Email is a free and easy way to reach a lot of people with your marketing message. So naturally there’s a lot of competition out there for your customers’ attention. How can you make an impact in a world of 8-second attention spans?
What Is an Email Campaign?
First, let’s look at what an email campaign really is. Some marketers refer to individual emails as “email campaigns.” But experience shows that a carefully planned and timed series of related emails gets better results. After all, you wouldn’t expect a presidential candidate to give one great speech and take off for the rest of the campaign. Experienced marketers refer to individual sales pitches as an “email blast,” and a multipart blitz as a “campaign.”
Multipart Campaigns Keep Your Brand Top of Mind
People need time to warm up to a new company or idea, so creating just one email blast to introduce your company may be a waste of time and energy. And for product or service-oriented marketing emails, the timing and delivery may not be perfect for every single customer.
According to Litmus, even if your customer has opted to receive emails from you, they spend less than 8 seconds deciding whether or not to read it. So no matter how well-crafted your first email might be, it may still end up being ignored or deleted because it arrived at a time when your customer was busy with other things. That’s why it’s better to send a series of emails on the same topic, while making sure to keep each one engaging and brief.
Newer customers will be at a different place in the buying cycle than older customers – meaning that some are still getting acquainted with the company, some may be ready to take the plunge when enticed with offers and coupons, and others may be ready to upgrade.
It’s almost always more effective to plan a stream of shorter, well-executed emails — perhaps 6 to 10 of them, spaced a week apart — that introduce the company, and then offer tidbits, stories, insights, special offers, and discounts. Keep each email short, include bright visuals, clear pricing, and actionable visuals, like “order” or “learn more” buttons.
Here are some examples of how a multi-part campaign can be used to build your business:
- Before tax deadlines, a CPA firm sends a series of emails offering services and free, helpful tips
- Before Christmas, a candy and gift basket company sends a series of emails with different gift ideas
- Leading up to a book launch, an author releases a series of tantalizing excerpts and pre-publication offers
If you get a low response to your first email campaign, don’t give up. In fact, you should dig in to fine-tune your marketing strategy. Common mistakes business owners make in a single email blast include making the email too long and text-driven, being vague about pricing, and talking about who you are and what you do — instead of solving a customer’s problems.
Use Colorful Graphics, Go Light on Text
Don’t try to explain your entire business or all your products in one email. Pick one clear message and package it with some professional-looking photos and graphics. Keep the email as short as possible — preferably contained in one screen so readers don’t have to scroll down much to see your entire message.
Identify a Problem, Offer a Solution
When choosing your sales message, refrain from talking about yourself, your business, and how wonderful your products or services are.
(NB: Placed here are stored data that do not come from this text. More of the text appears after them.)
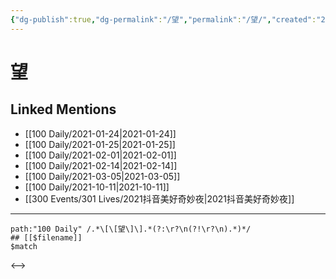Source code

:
 ```yaml
---
{"dg-publish":true,"dg-permalink":"/望","permalink":"/望/","created":"2023-04-08T21:16:41.191+08:00","updated":"2023-04-08T21:16:41.505+08:00"}
---
```


# 望

## Linked Mentions
- [[100 Daily/2021-01-24\|2021-01-24]]
- [[100 Daily/2021-01-25\|2021-01-25]]
- [[100 Daily/2021-02-01\|2021-02-01]]
- [[100 Daily/2021-02-14\|2021-02-14]]
- [[100 Daily/2021-03-05\|2021-03-05]]
- [[100 Daily/2021-10-11\|2021-10-11]]
- [[300 Events/301 Lives/2021抖音美好奇妙夜\|2021抖音美好奇妙夜]]


---

```expander
path:"100 Daily" /.*\[\[望\]\].*(?:\r?\n(?!\r?\n).*)*/
## [[$filename]]
$match
```

<-->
Instead, point to a simple need that you know your readers have, and say why your offer will help them. Let the quality of your message and graphics convince them that you are the best.
Jennifer Sicotte, marketing consultant at Sicotte Creative shares this advice: “Treat your email list customers like insiders. People love being in the know or the first to try something. This is your opportunity to reach out to your biggest fans — your customers — and offer them special sales, coupons, and new product information. Segment your mailing lists based on purchasing power. Platinum buyers should receive different information or discounts than your bronze-level purchasers. You can try the reverse of this, too, to encourage your bronze purchasers to level up. Before you send, review your call to action. Does it make you want to drop what you’re doing and buy? If not, rework it.”
Escalate and Overlap Your Messages
Sending a series of short, related email blasts will give your readers more than one reason to contact you, and more than one opportunity to do so. For instance, with the holidays coming up, retailers could start by offering something for parties and entertaining, then different gift solutions, and finally some great deals on shipping.
Always Include One Clear Call to Action
Of course you will want to include links to your website, email list, blog and social media. But for each email choose just one destination to feature. It needn’t always be your website. If you provide a service, you might want to drive people to your blog — partly to boost traffic, but also to get them to rely on you for solutions and advice.